Constitution Day

Today is Constitution Day, commemorating the writing of the US Constitution in Philadelphia.
Much will be said today, much of it patriotic sentimental blather about liberty and freedom and the moral virtues of limited government.  

The most important fact about the Constitution, indeed the hermeneutical key to reading it, is this: The Constitution was written to create the strongest possible Federal Government that would not have, and could not ever have, enough power to end slavery.  

The early nation's 1% needed a stronger government, in part because they feared that the various states could not pay the back that the wealthy had lent them to finance the Revolution.  A new national government which would assume the debts of the states was the solution to the problem. The obstacle was that the Southerners feared that such a powerful national government might then be an instrument by which slavery would be threatened.  At the same time, other elements did not want to codify slavery into the Constitution -- it avoids an explicit affirmation of a right to own slaves.  But throughout the document and the Bill of Rights, great care is taken to protect slavery from a federal government potentially bent on abolishing it.

Even the second amendment, which is at heart, the right of states to have state militias.  If the main force of men in arms in the early republic was to become the United States Army, under the command of the President, could southerners count on it to protect them from slave uprisings?
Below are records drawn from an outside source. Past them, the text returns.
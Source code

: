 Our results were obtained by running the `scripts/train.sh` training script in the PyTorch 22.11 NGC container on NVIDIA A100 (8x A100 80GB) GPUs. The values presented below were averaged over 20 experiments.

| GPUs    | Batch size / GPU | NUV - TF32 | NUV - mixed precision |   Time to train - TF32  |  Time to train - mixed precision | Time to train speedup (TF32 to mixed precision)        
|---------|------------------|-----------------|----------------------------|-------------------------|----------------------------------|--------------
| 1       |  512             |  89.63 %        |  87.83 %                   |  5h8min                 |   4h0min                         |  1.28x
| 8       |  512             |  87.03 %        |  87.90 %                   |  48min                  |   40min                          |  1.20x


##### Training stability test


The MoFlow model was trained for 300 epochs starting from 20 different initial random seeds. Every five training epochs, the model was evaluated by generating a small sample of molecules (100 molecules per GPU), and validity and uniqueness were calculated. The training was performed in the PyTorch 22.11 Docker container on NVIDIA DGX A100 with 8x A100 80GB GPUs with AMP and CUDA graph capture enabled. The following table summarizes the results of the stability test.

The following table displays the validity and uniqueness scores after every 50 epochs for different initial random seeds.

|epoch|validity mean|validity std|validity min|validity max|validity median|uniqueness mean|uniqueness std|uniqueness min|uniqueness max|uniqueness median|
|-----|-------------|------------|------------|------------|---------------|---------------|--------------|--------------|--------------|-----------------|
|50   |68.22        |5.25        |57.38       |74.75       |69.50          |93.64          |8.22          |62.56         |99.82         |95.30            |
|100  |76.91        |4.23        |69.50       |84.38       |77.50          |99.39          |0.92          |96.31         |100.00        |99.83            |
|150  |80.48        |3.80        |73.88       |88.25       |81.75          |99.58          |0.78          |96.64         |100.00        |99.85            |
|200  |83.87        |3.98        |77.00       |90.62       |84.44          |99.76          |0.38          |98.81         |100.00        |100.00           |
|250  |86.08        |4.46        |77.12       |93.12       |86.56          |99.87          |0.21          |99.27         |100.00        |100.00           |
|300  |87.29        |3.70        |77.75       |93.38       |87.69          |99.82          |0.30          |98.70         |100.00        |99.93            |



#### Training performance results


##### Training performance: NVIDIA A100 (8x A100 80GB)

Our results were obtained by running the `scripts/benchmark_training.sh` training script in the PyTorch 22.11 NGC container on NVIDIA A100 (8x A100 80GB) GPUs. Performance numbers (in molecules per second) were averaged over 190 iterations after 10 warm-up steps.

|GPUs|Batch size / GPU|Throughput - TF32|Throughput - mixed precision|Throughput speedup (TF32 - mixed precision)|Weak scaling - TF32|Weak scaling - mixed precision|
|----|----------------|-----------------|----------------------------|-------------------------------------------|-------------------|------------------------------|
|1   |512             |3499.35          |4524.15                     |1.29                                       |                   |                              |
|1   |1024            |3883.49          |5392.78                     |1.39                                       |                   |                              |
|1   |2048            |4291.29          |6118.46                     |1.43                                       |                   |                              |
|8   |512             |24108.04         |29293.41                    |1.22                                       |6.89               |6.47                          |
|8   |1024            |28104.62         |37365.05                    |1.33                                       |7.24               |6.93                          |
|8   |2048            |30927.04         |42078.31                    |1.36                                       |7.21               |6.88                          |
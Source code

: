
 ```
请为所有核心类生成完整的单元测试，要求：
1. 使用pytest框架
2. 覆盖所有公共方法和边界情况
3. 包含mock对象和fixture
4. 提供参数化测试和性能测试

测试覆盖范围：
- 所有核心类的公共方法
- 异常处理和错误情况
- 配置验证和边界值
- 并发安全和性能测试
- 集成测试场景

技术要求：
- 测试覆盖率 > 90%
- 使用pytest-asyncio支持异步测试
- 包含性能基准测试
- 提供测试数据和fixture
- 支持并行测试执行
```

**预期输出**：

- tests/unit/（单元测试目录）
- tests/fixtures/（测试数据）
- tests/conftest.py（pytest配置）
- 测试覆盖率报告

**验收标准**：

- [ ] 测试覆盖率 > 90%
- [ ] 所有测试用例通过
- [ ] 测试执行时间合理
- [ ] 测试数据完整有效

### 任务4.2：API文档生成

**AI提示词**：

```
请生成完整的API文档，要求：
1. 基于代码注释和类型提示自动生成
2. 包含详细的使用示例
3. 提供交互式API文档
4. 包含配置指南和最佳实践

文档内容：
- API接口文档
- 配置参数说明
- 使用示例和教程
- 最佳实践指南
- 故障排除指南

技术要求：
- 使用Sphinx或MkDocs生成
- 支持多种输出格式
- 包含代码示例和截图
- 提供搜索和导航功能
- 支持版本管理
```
Could they require white men to join the 'slave patrols' which were the local forces of slave repression?

Compromise after compromise was fashioned to keep the southern slave-owners in the coalition for a new Constitution, while avoiding permanently affirming the institution of slavery.  It was a successful effort -- the only way that slavery could be abolished was to go outside of the Constitution, militarily defeat the southern states, and change the Constitution while they were in rebellion.

There is nothing sacred about the Constitution of the United States.  It was an ingenious and clever act of political craft.  It created a government which is stable and sustained order for all these years, if you don't count 1860-1865.  But it leaves in place so many obstacles to democracy, so many institutional barriers to the people working their will through the government to improve their conditions of life, that it has also impeded social progress all these years as well.